Developing compensation plans for managers or professionals is similar in many respects to developing plans for any employee. The basic aim is the same: to attract and keep good employees. And job evaluation classifying jobs, ranking them, or assigning points to them, for instance is about as applicable to managerial and professional jobs as to production and clerical ones.
There are some big differences though Managerial jobs tend to stress harder to quantify factors like judgment and problem solving more than do production and clerical jobs. There is also more emphasis on paying managers and professionals based on results based on their performance or on what they can do rather than on the basis of static job demands like working conditions. And there is also the considerable challenges of having to compete in the market place for executives by some standards are paid like rock stars. So, job evaluation while still important usually plays a secondary role to non salary issues like bonuses, incentive, market rates, and benefits
Compensating Executive and Managers
Compensation for a company’s top executives usually consists of four main elements; base pay, short term incentives, long term incentive and executive benefits and perks. Base pay includes the person’s fixed salary as well as, often guaranteed bonuses such as 10% of pay at the end of the fourth fiscal quarter, regardless of whether or not the company makes a profit. Short term incentives are usually cash or stock bonuses for achieving short terms goals, such as year to year increase in sales revenue. Long term incentives aim to encourage the executive to take actions that drive up the value of the company’s stock, and include things like stock options; these generally give the executive the right to purchase stock at a specific price for a specific period. Finally, executive benefits and perks might include supplemental executive retirement pension plans, supplemental life insurance and health insurance without a deductible or coinsurance. With so many complicated elements employers must also be alert to the tax and securities law implications of their executive compensation decisions.

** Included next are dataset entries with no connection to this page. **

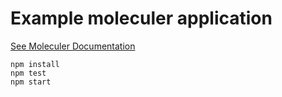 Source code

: # Example moleculer application

[See Moleculer Documentation](https://moleculer.services/)

```
npm install
npm test
npm start
```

How to determines executive pay
The traditional wisdom is that company size and performance significantly affects top managers’ salaries. Studies show that company size and company performance explain only about 30% of the variation in CEO pay. Instead each firm seems to take a unique approach: In reality CEO pay is set by the board taking into account a variety of factors such as the business strategy, corporate trends and most importantly where they want to be in a short and long term. Anther study concluded that CEOs pay depends on the complexity and unpredictability of the decisions they make. In this study, complexity was a function of such things as the number of businesses controlled by the CEO’s firm, the number of corporate officers in each firm, and the level of R&D and capital investment activity. In practice CEOs may have considerable influence over the boards of directors who theoretically set their pay. So, while some CEOs may be paid like top athletes their pay is sometimes not based on the arms length market based negotiation that the athletes (or rock stars) are.

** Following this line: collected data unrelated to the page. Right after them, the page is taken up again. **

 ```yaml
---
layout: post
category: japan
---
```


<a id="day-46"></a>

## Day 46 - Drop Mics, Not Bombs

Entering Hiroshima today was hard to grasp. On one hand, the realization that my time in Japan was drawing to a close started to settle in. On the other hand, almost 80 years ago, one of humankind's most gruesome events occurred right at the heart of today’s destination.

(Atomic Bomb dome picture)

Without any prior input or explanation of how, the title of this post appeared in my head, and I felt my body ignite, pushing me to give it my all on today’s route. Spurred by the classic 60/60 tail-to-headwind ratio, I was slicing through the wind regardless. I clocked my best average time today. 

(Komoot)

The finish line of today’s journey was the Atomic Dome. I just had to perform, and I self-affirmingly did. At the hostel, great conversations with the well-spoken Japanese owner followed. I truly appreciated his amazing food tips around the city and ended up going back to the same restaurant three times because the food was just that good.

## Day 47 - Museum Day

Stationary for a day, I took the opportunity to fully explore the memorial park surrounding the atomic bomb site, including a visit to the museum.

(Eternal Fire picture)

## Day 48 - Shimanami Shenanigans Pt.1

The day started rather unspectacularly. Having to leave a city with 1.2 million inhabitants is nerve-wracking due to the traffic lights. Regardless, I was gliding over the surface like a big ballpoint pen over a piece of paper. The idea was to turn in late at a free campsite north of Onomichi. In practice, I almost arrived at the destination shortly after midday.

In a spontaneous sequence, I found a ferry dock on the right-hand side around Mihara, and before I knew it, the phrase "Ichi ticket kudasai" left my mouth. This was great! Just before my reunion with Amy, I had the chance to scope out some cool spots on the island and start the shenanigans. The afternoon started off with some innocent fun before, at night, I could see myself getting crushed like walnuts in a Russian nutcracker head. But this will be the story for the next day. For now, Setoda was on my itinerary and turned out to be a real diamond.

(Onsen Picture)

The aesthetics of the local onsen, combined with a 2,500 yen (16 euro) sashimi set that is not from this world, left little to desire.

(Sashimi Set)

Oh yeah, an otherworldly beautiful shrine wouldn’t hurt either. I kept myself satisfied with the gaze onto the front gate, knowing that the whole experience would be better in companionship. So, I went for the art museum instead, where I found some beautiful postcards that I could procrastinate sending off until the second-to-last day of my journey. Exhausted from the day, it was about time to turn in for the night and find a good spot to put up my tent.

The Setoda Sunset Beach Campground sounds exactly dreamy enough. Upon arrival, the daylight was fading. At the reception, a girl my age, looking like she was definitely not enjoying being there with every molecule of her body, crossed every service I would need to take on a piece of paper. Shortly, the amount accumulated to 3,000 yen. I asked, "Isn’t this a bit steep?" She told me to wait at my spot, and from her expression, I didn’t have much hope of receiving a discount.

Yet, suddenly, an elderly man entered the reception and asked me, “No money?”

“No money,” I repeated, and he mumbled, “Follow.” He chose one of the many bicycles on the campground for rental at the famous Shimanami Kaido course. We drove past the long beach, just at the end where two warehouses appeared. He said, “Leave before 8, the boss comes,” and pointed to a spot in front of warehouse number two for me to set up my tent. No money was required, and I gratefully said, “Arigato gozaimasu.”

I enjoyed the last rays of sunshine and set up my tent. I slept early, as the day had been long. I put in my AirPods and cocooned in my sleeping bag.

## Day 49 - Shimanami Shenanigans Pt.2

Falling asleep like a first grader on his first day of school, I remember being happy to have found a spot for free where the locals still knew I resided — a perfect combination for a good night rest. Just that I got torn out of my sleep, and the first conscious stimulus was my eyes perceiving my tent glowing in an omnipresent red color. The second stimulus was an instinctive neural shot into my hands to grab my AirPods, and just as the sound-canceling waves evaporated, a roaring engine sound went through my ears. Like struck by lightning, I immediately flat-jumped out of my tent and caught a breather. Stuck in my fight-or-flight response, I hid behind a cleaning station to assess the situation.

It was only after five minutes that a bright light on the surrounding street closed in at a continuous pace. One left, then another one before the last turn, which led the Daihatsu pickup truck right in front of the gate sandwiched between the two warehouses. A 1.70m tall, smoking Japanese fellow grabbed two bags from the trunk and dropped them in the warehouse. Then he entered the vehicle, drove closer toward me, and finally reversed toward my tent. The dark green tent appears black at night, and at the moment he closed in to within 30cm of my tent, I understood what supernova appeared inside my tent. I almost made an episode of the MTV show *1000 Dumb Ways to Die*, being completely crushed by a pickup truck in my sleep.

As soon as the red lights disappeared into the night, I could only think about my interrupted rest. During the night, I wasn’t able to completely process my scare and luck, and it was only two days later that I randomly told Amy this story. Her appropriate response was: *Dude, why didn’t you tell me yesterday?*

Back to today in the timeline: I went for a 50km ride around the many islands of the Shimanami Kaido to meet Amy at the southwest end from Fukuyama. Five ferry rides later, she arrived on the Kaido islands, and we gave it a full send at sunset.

However we’ll see that shareholder activism has tightened the restrictions on what companies pay top executives. For example, share holders in pharmaceuticals firm Glaxo Smithkline voted to reject the board’s recommendation to pay its chief executive $35 million if he lost his job and to enhance the pension plans of both him and his wife.
Elements of Executive Pay
Salary is traditionally the cornerstone of executive compensation it’s element on which employers layer benefits, incentives and perquisites – all normally conferred in proportion to base pay. Executive compensation emphasizes performance incentives more than do other employees’ pay plans, since organizational results are likely to reflect executives’ contributions more directly than lower echelon employees. Indeed boards are boosting the emphasis on performance based pay (in part due to shareholder activism). The big issue here is identifying the appropriate performance standards and then determining how to link these to pay. Typical short term measures of share holder value include revenue growth and operating profit margin. Long term shareholder value measures include rate of return above some predetermined base, and what is known as economic value added.